Darkness Had A Yellowish Tinge
Images provided by locals to Siberian Times reveal the dark silhouette of trees and buildings cast against a dark, reddish sky. The air appeared to be filled with a thick, dusty haze, but local officials later said that there was no dust.
One local says it appeared to be a thunderstorm looming from the horizon. It got darker and darker, but the darkness seemed to have a rich yellow undertone. Inside their homes, people had to use electricity to be able to see. Those who were brave enough to venture outside carried torches.
"When the sun vanished, people started calling us in the administration," says Konstantin Starostin, head of Nizhne-Bytantaysky. "Many got scared, specially elderly people. People who live here for many years said they had never witnessed anything like this. The darkness was pitch black. It didn't come at once, but grew gradually. The sun was gone from 11:30 until 14:00 on Friday July 20."
When the sun reappeared, some locals said they found dust everywhere, including in their barrels of water that had turned into puddles of mud.
However, Starostin denies this report and says no dust was found. There were also rumors of a bright flash of light that was registered by U.S. satellites, followed by an uptick in radioactive levels and a flurry of unusual military activity in the area.
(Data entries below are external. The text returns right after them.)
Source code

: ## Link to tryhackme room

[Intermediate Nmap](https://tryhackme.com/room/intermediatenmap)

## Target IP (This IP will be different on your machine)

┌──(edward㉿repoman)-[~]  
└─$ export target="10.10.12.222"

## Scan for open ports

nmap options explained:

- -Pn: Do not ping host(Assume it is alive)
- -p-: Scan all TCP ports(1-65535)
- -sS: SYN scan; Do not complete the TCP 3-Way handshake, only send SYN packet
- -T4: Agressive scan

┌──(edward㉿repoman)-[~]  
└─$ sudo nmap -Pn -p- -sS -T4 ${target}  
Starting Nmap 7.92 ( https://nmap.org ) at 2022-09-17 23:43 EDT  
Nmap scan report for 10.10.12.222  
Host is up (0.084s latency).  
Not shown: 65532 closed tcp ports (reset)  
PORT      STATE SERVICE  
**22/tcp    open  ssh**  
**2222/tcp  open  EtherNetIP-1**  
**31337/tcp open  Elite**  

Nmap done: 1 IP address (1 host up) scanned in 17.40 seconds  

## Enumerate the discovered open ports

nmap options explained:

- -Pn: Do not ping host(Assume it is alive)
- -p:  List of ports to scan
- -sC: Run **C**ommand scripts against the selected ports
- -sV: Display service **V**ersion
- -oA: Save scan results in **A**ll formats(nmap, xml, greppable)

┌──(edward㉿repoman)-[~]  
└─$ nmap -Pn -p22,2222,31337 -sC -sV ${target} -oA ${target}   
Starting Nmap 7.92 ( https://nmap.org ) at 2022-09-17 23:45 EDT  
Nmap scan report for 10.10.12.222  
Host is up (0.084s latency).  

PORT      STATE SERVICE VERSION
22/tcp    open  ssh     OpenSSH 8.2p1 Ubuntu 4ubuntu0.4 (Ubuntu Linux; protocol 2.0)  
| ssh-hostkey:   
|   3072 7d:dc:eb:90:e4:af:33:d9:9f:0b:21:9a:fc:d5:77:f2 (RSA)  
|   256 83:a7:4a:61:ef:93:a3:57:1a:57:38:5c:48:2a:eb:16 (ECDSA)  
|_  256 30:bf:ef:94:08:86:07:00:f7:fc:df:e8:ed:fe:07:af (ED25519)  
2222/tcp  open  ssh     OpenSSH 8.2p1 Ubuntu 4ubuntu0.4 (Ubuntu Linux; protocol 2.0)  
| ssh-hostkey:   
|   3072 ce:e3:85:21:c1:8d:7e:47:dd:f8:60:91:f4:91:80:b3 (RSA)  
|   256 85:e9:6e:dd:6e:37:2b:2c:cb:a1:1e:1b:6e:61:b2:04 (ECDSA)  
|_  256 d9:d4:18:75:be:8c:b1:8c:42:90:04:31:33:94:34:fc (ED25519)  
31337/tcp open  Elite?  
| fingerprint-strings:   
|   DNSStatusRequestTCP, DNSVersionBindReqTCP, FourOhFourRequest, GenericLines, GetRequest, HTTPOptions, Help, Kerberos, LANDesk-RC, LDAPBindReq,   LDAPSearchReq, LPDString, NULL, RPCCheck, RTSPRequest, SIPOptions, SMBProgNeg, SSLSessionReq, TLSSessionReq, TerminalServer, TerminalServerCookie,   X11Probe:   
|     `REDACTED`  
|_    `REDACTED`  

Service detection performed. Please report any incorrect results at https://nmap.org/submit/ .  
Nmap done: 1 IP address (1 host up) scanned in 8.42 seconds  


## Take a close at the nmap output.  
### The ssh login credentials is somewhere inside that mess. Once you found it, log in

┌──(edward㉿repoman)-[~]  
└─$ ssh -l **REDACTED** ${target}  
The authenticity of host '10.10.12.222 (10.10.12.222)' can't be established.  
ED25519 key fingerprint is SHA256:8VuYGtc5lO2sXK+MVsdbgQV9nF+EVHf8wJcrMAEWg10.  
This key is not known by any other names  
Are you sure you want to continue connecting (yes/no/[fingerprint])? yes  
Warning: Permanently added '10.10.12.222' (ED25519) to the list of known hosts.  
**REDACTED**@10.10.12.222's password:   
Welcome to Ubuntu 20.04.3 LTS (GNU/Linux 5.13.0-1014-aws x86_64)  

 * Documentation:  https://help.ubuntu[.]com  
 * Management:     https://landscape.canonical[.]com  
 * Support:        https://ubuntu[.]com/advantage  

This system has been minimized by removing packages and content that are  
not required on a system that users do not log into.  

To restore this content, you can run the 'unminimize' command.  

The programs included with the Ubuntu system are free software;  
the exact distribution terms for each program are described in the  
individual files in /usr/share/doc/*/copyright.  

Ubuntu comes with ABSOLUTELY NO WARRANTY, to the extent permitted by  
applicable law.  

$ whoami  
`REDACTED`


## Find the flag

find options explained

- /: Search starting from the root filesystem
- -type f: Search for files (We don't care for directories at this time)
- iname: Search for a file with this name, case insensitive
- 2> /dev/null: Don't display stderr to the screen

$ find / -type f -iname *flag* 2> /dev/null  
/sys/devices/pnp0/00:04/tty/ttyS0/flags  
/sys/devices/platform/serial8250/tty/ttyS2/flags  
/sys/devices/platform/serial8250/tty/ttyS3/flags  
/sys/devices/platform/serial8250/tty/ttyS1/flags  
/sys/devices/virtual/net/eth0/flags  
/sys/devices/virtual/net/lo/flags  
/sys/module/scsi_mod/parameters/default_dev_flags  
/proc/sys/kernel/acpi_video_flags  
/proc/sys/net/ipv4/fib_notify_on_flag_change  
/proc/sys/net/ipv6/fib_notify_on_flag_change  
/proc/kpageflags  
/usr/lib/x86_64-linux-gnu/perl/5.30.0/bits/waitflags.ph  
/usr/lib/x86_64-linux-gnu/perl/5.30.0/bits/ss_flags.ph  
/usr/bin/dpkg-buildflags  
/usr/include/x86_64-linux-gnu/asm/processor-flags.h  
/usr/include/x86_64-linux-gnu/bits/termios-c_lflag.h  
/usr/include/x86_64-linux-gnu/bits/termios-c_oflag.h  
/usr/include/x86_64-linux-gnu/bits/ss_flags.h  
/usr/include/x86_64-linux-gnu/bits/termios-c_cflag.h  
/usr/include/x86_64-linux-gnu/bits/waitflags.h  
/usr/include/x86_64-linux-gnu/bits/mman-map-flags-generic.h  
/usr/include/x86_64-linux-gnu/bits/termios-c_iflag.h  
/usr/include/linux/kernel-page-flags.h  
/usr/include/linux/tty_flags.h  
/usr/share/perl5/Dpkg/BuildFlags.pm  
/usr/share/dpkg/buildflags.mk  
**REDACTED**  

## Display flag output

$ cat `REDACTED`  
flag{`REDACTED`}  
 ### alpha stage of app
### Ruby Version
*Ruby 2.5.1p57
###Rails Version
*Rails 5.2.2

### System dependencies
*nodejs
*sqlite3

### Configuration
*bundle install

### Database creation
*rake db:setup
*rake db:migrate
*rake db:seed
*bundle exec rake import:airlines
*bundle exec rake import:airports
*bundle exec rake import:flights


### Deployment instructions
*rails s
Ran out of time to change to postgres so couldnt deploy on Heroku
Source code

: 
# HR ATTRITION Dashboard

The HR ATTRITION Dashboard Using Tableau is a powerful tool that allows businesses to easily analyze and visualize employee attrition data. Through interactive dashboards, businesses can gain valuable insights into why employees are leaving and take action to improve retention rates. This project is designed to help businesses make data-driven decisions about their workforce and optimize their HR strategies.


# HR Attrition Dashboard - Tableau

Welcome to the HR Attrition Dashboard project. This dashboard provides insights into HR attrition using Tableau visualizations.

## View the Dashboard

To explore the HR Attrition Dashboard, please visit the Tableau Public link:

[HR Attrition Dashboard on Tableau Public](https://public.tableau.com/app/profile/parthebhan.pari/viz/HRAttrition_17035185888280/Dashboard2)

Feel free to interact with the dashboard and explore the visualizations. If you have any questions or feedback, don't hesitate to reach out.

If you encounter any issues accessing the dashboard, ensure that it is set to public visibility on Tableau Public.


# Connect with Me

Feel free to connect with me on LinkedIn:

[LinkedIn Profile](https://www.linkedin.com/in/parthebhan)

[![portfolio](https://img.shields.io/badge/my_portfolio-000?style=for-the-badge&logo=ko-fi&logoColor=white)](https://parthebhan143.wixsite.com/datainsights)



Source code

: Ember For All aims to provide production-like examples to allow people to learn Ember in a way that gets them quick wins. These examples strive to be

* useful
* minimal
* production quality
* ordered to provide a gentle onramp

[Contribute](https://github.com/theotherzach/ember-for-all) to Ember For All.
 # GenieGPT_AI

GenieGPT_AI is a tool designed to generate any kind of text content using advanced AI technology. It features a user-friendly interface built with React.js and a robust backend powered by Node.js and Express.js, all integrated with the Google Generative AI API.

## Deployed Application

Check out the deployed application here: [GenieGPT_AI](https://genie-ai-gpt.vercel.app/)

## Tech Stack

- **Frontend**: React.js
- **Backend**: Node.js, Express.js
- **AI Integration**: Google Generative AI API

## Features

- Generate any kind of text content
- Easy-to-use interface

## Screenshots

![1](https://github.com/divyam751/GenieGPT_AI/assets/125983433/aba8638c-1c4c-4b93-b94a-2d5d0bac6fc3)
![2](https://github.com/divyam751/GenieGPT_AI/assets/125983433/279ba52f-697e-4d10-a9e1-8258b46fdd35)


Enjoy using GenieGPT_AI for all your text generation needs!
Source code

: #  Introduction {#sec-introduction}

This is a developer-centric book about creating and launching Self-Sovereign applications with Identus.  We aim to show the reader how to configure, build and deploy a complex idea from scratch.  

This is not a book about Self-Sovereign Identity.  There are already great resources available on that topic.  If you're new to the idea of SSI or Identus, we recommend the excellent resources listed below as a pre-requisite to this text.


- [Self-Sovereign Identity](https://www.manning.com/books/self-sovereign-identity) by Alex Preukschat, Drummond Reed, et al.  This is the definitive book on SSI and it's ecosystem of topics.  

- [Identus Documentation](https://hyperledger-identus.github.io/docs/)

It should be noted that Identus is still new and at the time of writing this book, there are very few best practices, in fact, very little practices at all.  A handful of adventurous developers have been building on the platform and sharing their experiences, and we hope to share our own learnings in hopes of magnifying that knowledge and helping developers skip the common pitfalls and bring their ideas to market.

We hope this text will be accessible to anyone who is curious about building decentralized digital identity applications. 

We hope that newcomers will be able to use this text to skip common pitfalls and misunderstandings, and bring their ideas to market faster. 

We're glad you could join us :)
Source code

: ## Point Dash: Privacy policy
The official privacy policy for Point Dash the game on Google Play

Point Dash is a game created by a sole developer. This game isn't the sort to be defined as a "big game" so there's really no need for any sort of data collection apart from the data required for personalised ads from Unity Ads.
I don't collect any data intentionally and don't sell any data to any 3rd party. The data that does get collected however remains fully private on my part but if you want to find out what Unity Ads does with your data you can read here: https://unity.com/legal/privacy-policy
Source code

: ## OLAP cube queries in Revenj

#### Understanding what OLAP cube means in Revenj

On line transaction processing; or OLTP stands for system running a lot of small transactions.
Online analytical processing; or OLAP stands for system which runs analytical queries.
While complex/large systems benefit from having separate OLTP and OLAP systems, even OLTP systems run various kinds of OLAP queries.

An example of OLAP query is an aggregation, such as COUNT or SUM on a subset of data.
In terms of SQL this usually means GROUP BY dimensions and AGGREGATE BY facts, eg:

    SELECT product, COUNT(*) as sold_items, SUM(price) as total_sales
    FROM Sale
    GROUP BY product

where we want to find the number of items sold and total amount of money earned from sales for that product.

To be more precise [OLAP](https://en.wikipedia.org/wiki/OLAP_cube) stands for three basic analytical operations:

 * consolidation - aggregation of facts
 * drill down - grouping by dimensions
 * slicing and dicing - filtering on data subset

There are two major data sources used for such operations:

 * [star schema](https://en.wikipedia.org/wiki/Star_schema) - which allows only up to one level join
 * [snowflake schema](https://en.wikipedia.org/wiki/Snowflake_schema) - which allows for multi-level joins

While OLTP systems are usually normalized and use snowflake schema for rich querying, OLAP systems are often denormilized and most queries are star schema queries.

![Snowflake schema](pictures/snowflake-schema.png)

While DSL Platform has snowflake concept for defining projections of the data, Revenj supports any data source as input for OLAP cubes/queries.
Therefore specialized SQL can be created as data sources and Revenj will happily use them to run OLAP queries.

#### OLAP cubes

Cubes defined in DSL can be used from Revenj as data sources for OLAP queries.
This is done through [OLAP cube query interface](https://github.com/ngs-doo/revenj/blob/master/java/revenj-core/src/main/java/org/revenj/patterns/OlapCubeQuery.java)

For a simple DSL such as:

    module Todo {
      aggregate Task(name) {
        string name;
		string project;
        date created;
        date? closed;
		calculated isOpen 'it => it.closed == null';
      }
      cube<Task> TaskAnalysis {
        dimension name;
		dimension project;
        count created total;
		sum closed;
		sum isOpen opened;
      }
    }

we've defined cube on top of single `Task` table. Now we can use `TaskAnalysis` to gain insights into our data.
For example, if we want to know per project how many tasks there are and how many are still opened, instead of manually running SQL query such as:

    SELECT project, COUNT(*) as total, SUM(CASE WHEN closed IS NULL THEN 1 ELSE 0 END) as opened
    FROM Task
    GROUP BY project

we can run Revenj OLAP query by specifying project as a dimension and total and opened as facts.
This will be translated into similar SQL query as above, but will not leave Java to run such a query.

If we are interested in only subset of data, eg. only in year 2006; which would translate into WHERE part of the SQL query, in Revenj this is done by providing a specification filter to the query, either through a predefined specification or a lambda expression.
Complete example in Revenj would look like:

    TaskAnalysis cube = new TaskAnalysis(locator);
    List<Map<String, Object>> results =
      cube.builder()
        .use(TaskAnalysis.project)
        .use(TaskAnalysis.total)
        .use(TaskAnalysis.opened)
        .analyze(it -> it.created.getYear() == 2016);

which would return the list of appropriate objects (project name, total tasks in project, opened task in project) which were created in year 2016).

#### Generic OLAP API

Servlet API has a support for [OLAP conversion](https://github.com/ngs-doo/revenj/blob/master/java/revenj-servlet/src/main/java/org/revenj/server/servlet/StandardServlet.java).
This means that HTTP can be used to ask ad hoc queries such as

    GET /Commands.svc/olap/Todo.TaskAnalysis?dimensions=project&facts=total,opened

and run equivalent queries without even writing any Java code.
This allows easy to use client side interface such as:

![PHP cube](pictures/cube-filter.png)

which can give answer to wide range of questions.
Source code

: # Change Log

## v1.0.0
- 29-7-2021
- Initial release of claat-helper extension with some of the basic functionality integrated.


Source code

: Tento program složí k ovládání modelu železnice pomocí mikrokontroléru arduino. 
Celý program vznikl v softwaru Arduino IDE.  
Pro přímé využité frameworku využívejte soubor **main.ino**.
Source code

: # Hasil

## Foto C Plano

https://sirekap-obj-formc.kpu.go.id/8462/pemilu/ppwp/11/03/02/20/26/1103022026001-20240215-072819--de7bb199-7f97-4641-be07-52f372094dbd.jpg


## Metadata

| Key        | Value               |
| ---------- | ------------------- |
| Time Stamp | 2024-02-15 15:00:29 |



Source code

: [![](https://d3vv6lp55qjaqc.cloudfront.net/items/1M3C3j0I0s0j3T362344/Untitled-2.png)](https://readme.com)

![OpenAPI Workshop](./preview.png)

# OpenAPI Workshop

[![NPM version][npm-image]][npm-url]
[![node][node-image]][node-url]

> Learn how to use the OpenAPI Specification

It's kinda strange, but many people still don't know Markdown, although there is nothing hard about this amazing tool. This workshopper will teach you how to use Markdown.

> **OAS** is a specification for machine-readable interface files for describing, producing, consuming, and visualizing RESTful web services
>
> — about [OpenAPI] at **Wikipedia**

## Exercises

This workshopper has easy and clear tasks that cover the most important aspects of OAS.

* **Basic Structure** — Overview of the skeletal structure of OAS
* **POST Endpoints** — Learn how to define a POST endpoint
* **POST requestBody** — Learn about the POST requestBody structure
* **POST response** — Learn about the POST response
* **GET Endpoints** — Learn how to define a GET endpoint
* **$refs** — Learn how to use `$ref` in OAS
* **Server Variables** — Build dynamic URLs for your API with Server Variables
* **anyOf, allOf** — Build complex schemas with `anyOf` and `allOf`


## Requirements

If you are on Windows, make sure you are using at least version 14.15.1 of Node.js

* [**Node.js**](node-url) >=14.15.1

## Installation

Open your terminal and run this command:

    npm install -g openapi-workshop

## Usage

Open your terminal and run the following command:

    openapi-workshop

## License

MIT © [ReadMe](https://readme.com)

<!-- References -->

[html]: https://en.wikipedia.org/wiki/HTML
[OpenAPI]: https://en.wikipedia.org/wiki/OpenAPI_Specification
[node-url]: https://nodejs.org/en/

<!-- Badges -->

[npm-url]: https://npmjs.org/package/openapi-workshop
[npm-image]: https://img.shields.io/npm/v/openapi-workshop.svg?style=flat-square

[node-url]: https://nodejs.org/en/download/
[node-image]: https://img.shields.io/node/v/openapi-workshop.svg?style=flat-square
Silence from the federal government has prompted locals to create their own theories as to what happened on July 20. The most plausible explanation so far is that smoke coming from the wildfires that have been taking place in other districts could have traveled all the way to Yakutia and blocked out the sun.
However, some local officials question this explanation, pointing out that there was no wind that could have carried the smoke over the region on that day. Furthermore, people would be able to tell if the haze was caused by smoke from fire.
"If it was smog from fires, people would know," says Yuri Degterenko, deputy head of the national weather board's environmental monitoring team. "There would be smoke and a burning smell. Our meteorological stations did not trace such a thing."
Yevgeny Potapov, head of the Verkhoyansk settlement, says it could be something that looked like smoke but discounts that it could be a cloud because there was no rain that followed afterward.
Residents also suggest that it could have been a partial eclipse caused by a moving body that blocked out the sun over Yakutia. Typically, temperatures drop to 37 to 39 degrees Fahrenheit before an eclipse, and sure enough, it was particularly cold that morning. However, doubt remains since governments and media outlets inform residents about eclipses ahead of time.